MATERIAL FOR THE TASK Block Start

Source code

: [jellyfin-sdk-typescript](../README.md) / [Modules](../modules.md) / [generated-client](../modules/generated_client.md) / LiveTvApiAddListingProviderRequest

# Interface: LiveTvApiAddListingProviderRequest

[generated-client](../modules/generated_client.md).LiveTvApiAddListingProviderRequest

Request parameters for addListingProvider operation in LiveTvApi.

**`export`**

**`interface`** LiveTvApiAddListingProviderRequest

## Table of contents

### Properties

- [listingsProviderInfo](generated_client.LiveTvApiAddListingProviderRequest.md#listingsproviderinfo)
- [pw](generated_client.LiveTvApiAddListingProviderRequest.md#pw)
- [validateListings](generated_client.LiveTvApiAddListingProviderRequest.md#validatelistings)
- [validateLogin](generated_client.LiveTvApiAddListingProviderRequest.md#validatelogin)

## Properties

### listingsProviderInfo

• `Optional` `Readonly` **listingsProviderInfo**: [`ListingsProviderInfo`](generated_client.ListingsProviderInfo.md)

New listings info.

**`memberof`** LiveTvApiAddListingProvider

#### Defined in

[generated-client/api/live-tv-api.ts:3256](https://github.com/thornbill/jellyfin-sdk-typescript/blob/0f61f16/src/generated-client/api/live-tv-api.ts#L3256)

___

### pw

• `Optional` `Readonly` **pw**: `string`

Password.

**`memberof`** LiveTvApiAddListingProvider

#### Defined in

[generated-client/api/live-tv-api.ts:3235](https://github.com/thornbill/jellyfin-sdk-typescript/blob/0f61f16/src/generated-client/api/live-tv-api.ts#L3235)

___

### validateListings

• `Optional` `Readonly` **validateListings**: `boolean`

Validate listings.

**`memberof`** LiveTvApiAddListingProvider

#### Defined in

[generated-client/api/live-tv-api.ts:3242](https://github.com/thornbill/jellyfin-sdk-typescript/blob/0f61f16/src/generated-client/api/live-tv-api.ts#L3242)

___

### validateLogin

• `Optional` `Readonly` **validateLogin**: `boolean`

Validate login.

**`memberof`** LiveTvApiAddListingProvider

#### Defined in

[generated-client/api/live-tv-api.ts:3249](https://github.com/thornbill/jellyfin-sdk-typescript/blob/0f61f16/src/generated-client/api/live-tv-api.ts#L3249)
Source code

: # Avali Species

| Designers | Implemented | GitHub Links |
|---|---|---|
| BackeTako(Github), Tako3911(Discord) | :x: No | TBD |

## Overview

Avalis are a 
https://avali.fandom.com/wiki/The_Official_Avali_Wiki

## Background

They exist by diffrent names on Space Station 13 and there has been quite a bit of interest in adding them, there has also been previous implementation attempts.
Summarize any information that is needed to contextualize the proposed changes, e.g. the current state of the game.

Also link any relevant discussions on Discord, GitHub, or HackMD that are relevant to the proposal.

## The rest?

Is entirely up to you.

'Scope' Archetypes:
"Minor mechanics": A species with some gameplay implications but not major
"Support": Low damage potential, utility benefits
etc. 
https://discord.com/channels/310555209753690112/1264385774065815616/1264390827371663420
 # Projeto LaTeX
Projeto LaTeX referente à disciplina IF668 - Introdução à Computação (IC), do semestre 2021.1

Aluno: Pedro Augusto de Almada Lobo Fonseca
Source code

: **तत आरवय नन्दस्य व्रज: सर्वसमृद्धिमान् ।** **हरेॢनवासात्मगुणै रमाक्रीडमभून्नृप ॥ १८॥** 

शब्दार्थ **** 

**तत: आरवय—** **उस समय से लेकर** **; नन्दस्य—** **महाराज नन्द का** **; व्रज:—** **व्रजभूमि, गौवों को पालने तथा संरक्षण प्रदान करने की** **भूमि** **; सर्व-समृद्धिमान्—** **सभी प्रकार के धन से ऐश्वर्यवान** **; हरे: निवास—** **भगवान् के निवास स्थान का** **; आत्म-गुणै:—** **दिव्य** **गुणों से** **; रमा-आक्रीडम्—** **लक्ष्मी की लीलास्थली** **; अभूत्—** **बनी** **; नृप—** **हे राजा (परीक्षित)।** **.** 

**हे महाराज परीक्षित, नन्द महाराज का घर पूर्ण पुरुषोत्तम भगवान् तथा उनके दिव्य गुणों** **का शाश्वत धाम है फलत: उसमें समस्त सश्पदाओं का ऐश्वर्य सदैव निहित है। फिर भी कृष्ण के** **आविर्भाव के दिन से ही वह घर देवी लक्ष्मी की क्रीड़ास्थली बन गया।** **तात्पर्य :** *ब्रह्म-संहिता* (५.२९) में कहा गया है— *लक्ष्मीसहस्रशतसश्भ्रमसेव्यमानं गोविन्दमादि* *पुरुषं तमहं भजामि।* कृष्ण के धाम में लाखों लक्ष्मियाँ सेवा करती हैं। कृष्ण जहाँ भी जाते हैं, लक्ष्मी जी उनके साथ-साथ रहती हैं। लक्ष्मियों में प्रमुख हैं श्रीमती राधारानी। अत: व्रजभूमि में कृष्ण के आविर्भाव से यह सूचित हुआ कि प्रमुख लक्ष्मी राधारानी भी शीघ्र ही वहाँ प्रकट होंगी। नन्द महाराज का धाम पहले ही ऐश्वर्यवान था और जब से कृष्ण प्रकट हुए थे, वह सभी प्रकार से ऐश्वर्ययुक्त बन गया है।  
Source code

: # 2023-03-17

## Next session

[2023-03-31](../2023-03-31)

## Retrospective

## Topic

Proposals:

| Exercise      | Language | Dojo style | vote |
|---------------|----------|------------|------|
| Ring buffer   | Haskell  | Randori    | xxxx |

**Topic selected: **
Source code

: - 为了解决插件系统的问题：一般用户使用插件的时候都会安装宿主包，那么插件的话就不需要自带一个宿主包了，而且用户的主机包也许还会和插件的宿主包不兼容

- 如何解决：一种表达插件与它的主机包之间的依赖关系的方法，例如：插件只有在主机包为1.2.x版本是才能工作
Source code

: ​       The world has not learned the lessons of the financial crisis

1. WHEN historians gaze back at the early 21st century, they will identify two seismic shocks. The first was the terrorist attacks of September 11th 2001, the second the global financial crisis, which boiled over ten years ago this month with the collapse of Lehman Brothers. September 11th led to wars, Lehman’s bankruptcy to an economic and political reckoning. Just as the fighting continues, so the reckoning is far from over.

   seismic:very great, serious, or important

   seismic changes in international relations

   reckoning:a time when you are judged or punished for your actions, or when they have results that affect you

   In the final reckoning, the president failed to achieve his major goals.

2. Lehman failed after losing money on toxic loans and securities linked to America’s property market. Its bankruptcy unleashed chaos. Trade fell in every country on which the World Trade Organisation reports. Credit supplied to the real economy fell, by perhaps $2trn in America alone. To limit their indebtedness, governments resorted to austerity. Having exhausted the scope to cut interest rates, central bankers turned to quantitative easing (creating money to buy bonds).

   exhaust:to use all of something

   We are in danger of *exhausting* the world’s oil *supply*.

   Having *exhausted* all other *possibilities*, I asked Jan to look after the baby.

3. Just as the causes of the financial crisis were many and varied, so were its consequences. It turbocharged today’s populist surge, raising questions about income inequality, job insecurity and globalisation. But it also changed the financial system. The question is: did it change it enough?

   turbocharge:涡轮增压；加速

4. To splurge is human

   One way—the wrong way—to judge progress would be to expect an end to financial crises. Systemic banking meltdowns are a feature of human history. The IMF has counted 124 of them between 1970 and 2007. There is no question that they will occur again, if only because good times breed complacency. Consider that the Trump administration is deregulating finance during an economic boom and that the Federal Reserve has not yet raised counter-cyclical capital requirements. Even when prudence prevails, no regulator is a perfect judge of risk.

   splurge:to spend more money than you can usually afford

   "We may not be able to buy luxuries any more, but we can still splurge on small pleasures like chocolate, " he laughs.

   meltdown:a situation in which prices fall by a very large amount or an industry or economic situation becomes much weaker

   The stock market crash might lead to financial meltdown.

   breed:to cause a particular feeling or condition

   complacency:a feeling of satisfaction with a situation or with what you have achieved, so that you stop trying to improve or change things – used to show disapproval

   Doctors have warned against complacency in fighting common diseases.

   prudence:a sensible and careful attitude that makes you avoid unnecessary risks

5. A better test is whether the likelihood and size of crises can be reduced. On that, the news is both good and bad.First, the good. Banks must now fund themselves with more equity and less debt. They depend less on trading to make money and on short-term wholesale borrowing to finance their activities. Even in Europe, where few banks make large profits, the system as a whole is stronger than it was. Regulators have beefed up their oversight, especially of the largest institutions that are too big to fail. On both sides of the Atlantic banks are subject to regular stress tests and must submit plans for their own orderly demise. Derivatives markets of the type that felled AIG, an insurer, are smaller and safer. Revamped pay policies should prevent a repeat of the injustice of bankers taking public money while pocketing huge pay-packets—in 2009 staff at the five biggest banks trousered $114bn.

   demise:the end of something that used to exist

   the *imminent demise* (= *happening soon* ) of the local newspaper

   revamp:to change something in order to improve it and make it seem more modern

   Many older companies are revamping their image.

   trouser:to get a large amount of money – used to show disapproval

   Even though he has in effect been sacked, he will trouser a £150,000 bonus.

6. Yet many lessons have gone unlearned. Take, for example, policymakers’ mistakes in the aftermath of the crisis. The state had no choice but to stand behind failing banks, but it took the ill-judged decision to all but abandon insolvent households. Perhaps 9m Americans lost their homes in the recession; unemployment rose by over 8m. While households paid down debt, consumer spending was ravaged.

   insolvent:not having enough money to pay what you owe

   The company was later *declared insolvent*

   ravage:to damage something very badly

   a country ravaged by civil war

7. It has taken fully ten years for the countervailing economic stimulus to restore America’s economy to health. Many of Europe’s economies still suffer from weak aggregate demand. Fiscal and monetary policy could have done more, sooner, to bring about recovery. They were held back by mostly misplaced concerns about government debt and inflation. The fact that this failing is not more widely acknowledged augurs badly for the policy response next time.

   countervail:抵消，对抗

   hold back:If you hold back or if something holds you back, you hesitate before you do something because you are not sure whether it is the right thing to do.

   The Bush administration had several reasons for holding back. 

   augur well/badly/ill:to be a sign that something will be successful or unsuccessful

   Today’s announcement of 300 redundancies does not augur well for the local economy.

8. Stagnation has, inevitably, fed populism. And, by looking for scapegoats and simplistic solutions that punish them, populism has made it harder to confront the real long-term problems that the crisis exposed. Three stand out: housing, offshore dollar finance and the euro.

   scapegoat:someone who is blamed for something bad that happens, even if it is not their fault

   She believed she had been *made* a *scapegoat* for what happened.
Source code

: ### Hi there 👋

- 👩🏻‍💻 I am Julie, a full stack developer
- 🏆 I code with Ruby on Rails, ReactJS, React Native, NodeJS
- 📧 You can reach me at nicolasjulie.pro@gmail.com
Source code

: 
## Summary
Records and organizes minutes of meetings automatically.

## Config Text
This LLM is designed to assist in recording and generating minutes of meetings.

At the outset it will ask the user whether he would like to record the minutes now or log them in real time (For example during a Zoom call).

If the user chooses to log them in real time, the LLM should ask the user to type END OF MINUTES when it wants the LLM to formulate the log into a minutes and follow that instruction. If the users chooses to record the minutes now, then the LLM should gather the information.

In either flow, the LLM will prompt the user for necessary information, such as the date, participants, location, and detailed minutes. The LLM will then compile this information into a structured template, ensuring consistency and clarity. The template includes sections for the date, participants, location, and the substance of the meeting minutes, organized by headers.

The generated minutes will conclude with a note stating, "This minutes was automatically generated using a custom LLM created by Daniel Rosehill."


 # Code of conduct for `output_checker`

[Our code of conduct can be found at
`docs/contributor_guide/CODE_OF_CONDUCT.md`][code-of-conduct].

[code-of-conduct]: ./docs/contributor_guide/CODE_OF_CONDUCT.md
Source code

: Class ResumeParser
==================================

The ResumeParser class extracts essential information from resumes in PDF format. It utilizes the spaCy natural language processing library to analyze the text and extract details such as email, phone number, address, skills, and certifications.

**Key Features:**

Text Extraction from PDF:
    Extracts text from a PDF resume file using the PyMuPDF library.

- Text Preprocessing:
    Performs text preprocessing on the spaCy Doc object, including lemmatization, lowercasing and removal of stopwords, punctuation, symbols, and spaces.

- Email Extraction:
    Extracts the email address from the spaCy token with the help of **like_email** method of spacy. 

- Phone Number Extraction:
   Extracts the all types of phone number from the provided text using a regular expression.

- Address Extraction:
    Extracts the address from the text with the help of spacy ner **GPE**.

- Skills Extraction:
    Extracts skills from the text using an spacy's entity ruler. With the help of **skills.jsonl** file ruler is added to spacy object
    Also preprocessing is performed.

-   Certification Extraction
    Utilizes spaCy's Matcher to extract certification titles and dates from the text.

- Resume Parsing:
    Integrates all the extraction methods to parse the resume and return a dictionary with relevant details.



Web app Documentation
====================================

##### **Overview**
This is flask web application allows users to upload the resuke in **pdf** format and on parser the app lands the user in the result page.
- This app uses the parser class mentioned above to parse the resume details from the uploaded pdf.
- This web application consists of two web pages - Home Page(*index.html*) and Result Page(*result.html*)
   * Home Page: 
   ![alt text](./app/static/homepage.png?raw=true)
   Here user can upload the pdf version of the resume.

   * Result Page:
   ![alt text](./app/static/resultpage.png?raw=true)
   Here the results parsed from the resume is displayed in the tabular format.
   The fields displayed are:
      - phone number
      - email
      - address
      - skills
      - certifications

MATERIAL FOR THE TASK Block End

■ **EXERCISE AIM**:
Within the material, how many lines hold the string "made"? Give the number by itself.

■ **WRITTEN REPLY**:
2